Soln. is $\left(x , y\right) = \left(\frac{7}{3} , \frac{40}{3}\right) .$

#### Explanation:

Submit the value of $y ,$ taken from ${2}^{n d}$ eqn., in the ${1}^{s t}$ eqn. to get,

$x = 4 x + 4 - 11 \Rightarrow x - 4 x = 4 - 11 \Rightarrow - 3 x = - 7 \Rightarrow x = - \frac{7}{-} 3 = \frac{7}{3.}$

Hence, by ${2}^{n d}$ eqn., $y = 4 \left(\frac{7}{3}\right) + 4 = \frac{28}{3} + 4 = \frac{40}{3.}$

Soln. is $\left(x , y\right) = \left(\frac{7}{3} , \frac{40}{3}\right) .$

Jun 29, 2016

$x = \frac{7}{3} = 2 \frac{1}{3} \mathmr{and} y = \frac{40}{3} = 13 \frac{1}{3}$

#### Explanation:

There are several methods you can use, but there is a single $y$ term in each equation, so equating them is probably the easiest method.

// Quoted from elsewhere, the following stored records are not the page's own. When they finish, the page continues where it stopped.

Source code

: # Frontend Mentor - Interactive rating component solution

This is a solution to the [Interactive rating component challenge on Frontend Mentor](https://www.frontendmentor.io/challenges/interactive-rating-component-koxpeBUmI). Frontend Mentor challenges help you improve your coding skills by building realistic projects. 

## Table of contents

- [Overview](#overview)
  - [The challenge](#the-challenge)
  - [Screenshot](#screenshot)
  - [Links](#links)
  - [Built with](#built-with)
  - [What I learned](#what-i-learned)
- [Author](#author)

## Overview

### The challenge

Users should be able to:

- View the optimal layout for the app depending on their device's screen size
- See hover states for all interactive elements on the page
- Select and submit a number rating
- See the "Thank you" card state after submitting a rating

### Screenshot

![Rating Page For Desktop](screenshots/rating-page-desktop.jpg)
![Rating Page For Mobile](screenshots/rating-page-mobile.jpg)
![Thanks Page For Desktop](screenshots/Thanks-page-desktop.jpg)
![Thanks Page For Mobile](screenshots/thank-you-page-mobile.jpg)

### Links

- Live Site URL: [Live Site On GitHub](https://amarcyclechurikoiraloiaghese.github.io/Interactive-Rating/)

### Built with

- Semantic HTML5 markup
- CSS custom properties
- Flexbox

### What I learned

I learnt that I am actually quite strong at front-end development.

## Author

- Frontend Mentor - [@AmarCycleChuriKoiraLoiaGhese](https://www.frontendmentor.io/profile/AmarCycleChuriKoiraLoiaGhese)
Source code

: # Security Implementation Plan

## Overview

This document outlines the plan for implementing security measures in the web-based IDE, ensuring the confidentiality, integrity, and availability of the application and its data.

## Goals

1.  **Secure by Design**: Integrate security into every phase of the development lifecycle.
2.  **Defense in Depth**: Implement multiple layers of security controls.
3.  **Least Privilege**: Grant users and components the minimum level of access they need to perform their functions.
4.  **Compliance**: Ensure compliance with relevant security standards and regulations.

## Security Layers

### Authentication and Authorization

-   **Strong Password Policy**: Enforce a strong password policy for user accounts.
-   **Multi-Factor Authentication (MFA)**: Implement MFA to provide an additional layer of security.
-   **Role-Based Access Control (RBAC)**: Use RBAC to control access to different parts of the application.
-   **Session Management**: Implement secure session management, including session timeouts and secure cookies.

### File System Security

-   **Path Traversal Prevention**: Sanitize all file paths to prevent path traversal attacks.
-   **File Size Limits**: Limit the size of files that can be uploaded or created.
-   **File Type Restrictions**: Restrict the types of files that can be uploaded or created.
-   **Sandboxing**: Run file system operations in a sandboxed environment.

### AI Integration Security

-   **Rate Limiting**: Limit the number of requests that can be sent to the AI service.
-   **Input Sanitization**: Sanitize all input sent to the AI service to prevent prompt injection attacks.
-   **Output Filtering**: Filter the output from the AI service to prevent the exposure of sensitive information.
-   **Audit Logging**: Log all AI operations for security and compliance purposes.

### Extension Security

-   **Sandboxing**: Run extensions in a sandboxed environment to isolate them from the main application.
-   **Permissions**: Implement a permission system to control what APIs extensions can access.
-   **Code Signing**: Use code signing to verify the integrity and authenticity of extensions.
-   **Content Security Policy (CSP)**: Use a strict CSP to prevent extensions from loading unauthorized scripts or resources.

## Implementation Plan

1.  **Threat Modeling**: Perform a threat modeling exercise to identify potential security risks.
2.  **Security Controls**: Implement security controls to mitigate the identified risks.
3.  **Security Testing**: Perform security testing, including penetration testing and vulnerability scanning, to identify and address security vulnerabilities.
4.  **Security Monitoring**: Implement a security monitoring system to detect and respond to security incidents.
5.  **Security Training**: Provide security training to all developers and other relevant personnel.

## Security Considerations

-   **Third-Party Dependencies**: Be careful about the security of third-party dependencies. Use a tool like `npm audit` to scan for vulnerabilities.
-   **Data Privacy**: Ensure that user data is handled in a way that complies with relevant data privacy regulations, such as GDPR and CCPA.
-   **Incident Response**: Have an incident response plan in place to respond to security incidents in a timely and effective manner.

Change the first equation to: $y = x + 11$

Now, the y in each equation is the same, so;

if: $\text{ } y = y$
then:$\text{ } 4 x + 4 = x + 11$

$\text{ } 4 x - x = 11 - 4$
$\text{ } 3 x = 7$

$x = \frac{7}{3} = 2 \frac{1}{3}$

To find the value of $y$, substitute $x = \frac{7}{3}$ into either of the equations above ..... or both, to check that they give the same answer.

$y = 4 \times \frac{7}{3} + 4 = \frac{40}{3} \text{ and } y = \frac{7}{3} + 11 = \frac{40}{3}$